*** Opening of Exercise input ***
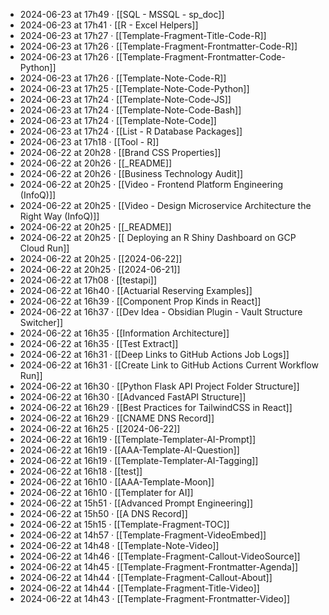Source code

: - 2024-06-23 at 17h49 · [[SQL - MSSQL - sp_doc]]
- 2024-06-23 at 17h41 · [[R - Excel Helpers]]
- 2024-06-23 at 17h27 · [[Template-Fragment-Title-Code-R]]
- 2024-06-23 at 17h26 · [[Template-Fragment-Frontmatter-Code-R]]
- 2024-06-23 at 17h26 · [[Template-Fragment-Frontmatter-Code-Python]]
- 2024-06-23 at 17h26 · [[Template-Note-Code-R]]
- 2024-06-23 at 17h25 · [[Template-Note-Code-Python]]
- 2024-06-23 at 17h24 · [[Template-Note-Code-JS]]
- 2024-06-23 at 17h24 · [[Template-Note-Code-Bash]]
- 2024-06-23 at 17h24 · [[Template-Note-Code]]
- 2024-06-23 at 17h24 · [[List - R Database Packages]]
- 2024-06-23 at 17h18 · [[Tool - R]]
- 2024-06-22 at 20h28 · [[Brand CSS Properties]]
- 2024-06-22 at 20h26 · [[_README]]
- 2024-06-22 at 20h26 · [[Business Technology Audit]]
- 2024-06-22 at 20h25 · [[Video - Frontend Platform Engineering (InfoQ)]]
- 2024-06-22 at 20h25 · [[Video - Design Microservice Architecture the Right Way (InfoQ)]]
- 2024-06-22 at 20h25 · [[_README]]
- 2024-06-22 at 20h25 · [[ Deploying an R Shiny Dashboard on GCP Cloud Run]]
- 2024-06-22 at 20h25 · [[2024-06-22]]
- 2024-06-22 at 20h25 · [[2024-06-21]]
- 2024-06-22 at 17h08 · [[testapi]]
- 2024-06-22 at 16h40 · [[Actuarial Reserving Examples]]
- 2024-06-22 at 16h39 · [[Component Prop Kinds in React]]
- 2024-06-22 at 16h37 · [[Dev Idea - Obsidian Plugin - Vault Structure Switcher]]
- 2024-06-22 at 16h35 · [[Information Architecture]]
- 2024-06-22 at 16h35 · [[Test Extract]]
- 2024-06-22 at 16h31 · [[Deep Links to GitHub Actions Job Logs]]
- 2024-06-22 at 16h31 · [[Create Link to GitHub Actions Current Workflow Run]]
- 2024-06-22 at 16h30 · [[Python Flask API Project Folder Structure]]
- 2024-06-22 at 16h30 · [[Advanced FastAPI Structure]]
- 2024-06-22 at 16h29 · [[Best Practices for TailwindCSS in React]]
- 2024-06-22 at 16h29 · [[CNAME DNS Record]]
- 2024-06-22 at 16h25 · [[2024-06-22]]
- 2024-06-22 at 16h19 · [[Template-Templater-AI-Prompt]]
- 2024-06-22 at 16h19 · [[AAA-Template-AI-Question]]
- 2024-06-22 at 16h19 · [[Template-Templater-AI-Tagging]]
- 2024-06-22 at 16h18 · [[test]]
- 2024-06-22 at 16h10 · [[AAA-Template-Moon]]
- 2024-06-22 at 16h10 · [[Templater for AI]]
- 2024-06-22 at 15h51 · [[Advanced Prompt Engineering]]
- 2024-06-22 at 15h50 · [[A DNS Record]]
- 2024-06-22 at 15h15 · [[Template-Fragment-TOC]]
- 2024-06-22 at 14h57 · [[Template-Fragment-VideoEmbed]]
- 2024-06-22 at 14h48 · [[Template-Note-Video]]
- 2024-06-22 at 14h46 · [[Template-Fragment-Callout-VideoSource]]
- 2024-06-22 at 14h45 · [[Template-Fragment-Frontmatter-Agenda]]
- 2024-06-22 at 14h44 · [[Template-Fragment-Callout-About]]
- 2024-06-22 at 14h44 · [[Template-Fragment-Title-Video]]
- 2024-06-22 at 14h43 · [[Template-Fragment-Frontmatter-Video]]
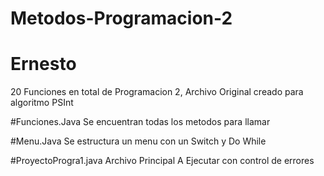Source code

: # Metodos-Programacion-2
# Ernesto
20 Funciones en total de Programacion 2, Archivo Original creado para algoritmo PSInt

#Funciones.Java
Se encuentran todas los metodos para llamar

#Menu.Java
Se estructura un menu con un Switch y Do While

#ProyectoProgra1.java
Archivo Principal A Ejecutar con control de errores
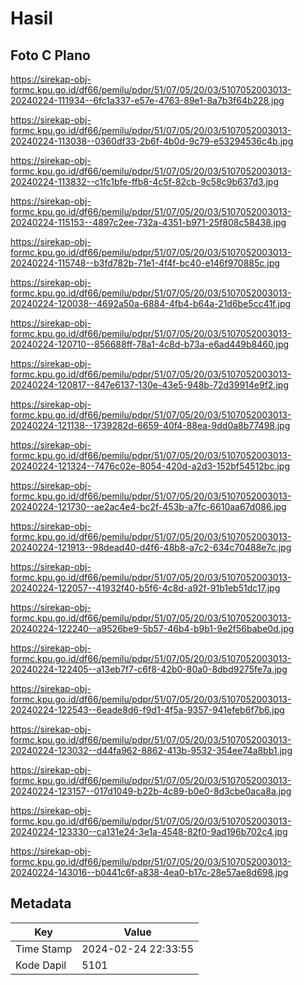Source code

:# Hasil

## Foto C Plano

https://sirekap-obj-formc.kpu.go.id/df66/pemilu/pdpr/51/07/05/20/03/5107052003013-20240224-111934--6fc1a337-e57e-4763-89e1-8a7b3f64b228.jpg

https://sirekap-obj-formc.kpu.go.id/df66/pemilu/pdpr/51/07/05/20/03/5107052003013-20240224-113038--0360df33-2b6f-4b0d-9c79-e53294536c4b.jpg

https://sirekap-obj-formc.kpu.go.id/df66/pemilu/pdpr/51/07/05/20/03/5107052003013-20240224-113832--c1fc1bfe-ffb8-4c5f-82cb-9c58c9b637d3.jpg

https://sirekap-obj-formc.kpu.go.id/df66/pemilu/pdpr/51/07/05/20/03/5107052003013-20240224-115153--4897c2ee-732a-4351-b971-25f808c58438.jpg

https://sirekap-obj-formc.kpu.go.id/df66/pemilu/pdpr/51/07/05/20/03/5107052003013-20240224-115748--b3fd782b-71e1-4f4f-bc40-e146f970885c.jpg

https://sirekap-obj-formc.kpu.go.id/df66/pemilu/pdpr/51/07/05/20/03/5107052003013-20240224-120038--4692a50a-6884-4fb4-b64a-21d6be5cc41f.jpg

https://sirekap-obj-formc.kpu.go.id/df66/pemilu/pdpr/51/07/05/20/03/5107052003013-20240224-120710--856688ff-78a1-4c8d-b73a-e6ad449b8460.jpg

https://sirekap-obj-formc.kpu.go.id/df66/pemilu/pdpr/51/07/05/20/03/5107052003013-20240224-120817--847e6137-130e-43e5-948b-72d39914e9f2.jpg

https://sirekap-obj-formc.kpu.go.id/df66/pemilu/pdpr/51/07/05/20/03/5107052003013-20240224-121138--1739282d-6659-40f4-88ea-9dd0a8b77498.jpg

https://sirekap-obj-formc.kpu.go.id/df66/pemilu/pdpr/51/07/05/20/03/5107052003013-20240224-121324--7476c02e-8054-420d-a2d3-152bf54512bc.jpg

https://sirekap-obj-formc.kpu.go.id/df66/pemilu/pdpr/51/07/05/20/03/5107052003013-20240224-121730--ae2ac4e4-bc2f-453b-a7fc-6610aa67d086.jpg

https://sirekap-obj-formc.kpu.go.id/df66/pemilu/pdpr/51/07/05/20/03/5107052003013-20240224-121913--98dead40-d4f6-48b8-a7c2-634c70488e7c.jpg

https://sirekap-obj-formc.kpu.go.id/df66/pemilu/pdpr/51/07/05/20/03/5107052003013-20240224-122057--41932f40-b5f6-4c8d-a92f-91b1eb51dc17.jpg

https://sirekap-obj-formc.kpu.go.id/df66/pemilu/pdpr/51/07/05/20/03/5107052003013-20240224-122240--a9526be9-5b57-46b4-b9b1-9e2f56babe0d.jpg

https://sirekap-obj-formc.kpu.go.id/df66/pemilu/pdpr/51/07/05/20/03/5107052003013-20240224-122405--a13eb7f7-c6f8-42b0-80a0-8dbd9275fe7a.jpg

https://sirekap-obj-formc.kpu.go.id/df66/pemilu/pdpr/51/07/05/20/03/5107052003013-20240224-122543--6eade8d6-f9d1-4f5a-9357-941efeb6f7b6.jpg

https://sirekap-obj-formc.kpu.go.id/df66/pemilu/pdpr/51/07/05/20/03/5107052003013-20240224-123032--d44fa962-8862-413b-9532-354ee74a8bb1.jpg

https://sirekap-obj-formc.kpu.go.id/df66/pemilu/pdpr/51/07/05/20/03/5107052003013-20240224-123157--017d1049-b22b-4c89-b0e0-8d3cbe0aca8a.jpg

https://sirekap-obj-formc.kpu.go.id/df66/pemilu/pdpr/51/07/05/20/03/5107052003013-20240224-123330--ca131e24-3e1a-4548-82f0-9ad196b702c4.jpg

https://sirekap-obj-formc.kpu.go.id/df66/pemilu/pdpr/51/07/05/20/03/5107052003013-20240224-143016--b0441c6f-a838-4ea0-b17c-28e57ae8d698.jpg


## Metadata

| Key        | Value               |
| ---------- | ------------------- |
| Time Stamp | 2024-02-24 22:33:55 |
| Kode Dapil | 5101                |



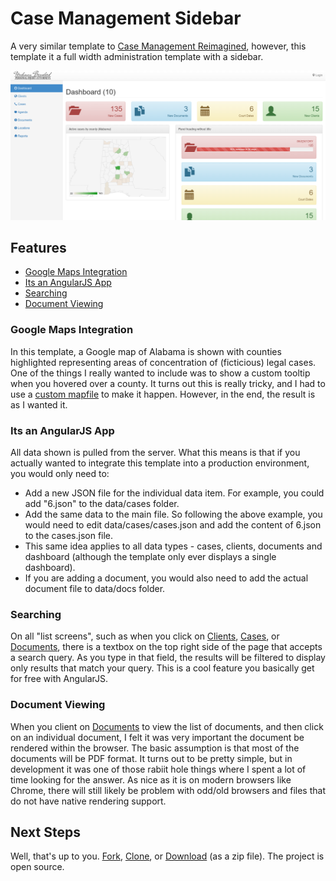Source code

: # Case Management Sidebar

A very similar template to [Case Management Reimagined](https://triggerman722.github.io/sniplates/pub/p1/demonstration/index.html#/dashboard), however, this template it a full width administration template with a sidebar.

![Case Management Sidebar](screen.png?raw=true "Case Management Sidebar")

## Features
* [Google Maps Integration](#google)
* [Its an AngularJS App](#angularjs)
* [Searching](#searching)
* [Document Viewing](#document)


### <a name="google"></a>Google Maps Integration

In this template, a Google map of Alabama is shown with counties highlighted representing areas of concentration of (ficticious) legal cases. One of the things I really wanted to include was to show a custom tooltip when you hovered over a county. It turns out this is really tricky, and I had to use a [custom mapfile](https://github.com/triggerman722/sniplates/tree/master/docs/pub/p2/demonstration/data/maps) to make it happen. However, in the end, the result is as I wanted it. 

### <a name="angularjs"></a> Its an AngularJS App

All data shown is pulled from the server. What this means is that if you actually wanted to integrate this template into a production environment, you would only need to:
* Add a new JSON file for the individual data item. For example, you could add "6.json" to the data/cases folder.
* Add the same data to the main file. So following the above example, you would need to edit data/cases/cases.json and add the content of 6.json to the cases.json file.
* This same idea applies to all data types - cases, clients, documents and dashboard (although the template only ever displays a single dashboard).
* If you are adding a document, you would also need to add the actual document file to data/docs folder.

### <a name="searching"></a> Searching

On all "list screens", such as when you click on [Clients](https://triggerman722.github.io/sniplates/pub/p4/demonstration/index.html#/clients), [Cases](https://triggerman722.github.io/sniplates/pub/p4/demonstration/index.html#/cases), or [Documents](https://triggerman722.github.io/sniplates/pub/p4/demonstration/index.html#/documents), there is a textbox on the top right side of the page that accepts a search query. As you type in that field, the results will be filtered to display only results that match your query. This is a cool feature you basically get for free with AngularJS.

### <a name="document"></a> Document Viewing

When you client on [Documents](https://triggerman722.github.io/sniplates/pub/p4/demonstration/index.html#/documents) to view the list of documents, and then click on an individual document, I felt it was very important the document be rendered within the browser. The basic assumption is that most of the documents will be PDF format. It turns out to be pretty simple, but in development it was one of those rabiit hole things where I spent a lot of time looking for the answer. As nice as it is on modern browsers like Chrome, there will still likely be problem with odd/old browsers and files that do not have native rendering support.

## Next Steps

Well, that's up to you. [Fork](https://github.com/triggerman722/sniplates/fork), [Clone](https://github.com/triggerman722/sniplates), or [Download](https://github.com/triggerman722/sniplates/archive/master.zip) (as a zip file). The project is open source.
*** Close of Exercise input ***
If a line of the entries contains the string "docs", it counts; report how many such lines there are, as a bare number.

* **Answer to this problem**
2